Dataset entries:
-*-

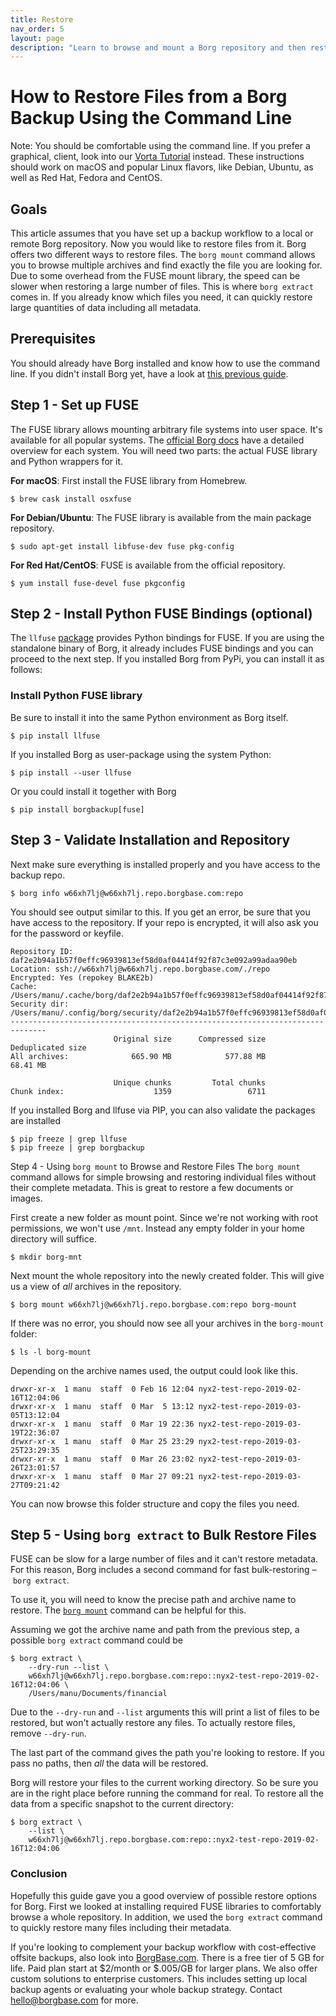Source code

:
 ```yaml
---
title: Restore
nav_order: 5
layout: page
description: "Learn to browse and mount a Borg repository and then restore file in bulk using the `borg extract` command."
---
```


# How to Restore Files from a Borg Backup Using the Command Line

Note: You should be comfortable using the command line. If you prefer a graphical, client, look into our [Vorta Tutorial](/macos/how-to-backup-your-mac-using-the-vorta-backup-gui/) instead. These instructions should work on macOS and popular Linux flavors, like Debian, Ubuntu, as well as Red Hat, Fedora and CentOS.

## Goals
This article assumes that you have set up a backup workflow to a local or remote Borg repository. Now you would like to restore files from it. Borg offers two different ways to restore files. The `borg mount` command allows you to browse multiple archives and find exactly the file you are looking for. Due to some overhead from the FUSE mount library, the speed can be slower when restoring a large number of files. This is where `borg extract` comes in. If you already know which files you need, it can quickly restore large quantities of data including all metadata.

## Prerequisites
You should already have Borg installed and know how to use the command line. If you didn't install Borg yet, have a look at [this previous guide](https://docs.borgbase.com/linux/setup-borg-command-line/).

## Step 1 - Set up FUSE
The FUSE library allows mounting arbitrary file systems into user space. It's available for all popular systems. The [official Borg docs](https://borgbackup.readthedocs.io/en/stable/installation.html) have a detailed overview for each system. You will need two parts: the actual FUSE library and Python wrappers for it.

**For macOS**: First install the FUSE library from Homebrew.

```
$ brew cask install osxfuse
```

**For Debian/Ubuntu**: The FUSE library is available from the main package repository.

```
$ sudo apt-get install libfuse-dev fuse pkg-config
```

**For Red Hat/CentOS**: FUSE is available from the official repository.
```
$ yum install fuse-devel fuse pkgconfig
```

## Step 2 - Install Python FUSE Bindings (optional)
The `llfuse` [package](https://pypi.org/project/llfuse/) provides Python bindings for FUSE. If you are using the standalone binary of Borg, it already includes FUSE bindings and you can proceed to the next step. If you installed Borg from PyPi, you can install it as follows:

### Install Python FUSE library
Be sure to install it into the same Python environment as Borg itself.

```
$ pip install llfuse
```

If you installed Borg as user-package using the system Python:

```
$ pip install --user llfuse
```

Or you could install it together with Borg

```
$ pip install borgbackup[fuse]
```

## Step 3 - Validate Installation and Repository
Next make sure everything is installed properly and you have access to the backup repo.

```
$ borg info w66xh7lj@w66xh7lj.repo.borgbase.com:repo
```

You should see output similar to this. If you get an error, be sure that you have access to the repository. If your repo is encrypted, it will also ask you for the password or keyfile.

```
Repository ID: daf2e2b94a1b57f0effc96939813ef58d0af04414f92f87c3e092a99adaa90eb
Location: ssh://w66xh7lj@w66xh7lj.repo.borgbase.com/./repo
Encrypted: Yes (repokey BLAKE2b)
Cache: /Users/manu/.cache/borg/daf2e2b94a1b57f0effc96939813ef58d0af04414f92f87c3e092a99adaa90eb
Security dir: /Users/manu/.config/borg/security/daf2e2b94a1b57f0effc96939813ef58d0af04414f92f87c3e092a99adaa90eb
------------------------------------------------------------------------------
                       Original size      Compressed size    Deduplicated size
All archives:              665.90 MB            577.88 MB             68.41 MB

                       Unique chunks         Total chunks
Chunk index:                    1359                 6711
```

If you installed Borg and llfuse via PIP, you can also validate the packages are installed

```
$ pip freeze | grep llfuse
$ pip freeze | grep borgbackup
```

Step 4 - Using `borg mount` to Browse and Restore Files
The `borg mount` command allows for simple browsing and restoring individual files without their complete metadata. This is great to restore a few documents or images.

First create a new folder as mount point. Since we're not working with root permissions, we won't use `/mnt`. Instead any empty folder in your home directory will suffice.

```
$ mkdir borg-mnt
```

Next mount the whole repository into the newly created folder. This will give us a view of *all* archives in the repository.

```
$ borg mount w66xh7lj@w66xh7lj.repo.borgbase.com:repo borg-mount
```

If there was no error, you should now see all your archives in the `borg-mount` folder:

```
$ ls -l borg-mount
```

Depending on the archive names used, the output could look like this.

```
drwxr-xr-x  1 manu  staff  0 Feb 16 12:04 nyx2-test-repo-2019-02-16T12:04:06
drwxr-xr-x  1 manu  staff  0 Mar  5 13:12 nyx2-test-repo-2019-03-05T13:12:04
drwxr-xr-x  1 manu  staff  0 Mar 19 22:36 nyx2-test-repo-2019-03-19T22:36:07
drwxr-xr-x  1 manu  staff  0 Mar 25 23:29 nyx2-test-repo-2019-03-25T23:29:35
drwxr-xr-x  1 manu  staff  0 Mar 26 23:02 nyx2-test-repo-2019-03-26T23:01:57
drwxr-xr-x  1 manu  staff  0 Mar 27 09:21 nyx2-test-repo-2019-03-27T09:21:42
```

You can now browse this folder structure and copy the files you need.

## Step 5 - Using `borg extract` to Bulk Restore Files
FUSE can be slow for a large number of files and it can't restore metadata. For this reason, Borg includes a second command for fast bulk-restoring – `borg extract`.

To use it, you will need to know the precise path and archive name to restore. The [`borg mount`](https://borgbackup.readthedocs.io/en/stable/usage/extract.html) command can be helpful for this.

Assuming we got the archive name and path from the previous step, a possible `borg extract` command could be

```
$ borg extract \
    --dry-run --list \
    w66xh7lj@w66xh7lj.repo.borgbase.com:repo::nyx2-test-repo-2019-02-16T12:04:06 \
    /Users/manu/Documents/financial
```

Due to the `--dry-run` and `--list` arguments this will print a list of files to be restored, but won't actually restore any files. To actually restore files, remove `--dry-run`.

The last part of the command gives the path you're looking to restore. If you pass no paths, then *all* the data will be restored.

Borg will restore your files to the current working directory. So be sure you are in the right place before running the command for real. To restore all the data from a specific snapshot to the current directory:

```
$ borg extract \
    --list \
    w66xh7lj@w66xh7lj.repo.borgbase.com:repo::nyx2-test-repo-2019-02-16T12:04:06
```

### Conclusion
Hopefully this guide gave you a good overview of possible restore options for Borg. First we looked at installing required FUSE libraries to comfortably browse a whole repository. In addition, we used the `borg extract` command to quickly restore many files including their metadata.

If you're looking to complement your backup workflow with cost-effective offsite backups, also look into [BorgBase.com](https://www.borgbase.com). There is a free tier of 5 GB for life. Paid plan start at $2/month or $.005/GB for larger plans. We also offer custom solutions to enterprise customers. This includes setting up local backup agents or evaluating your whole backup strategy. Contact [hello@borgbase.com](mailto:hello@borgbase.com) for more.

-*-

WHAT THE TASK ASKS: Using the entries above, work out how many lines contain the string "overview". Respond with that number alone.

TASK ANSWER: 2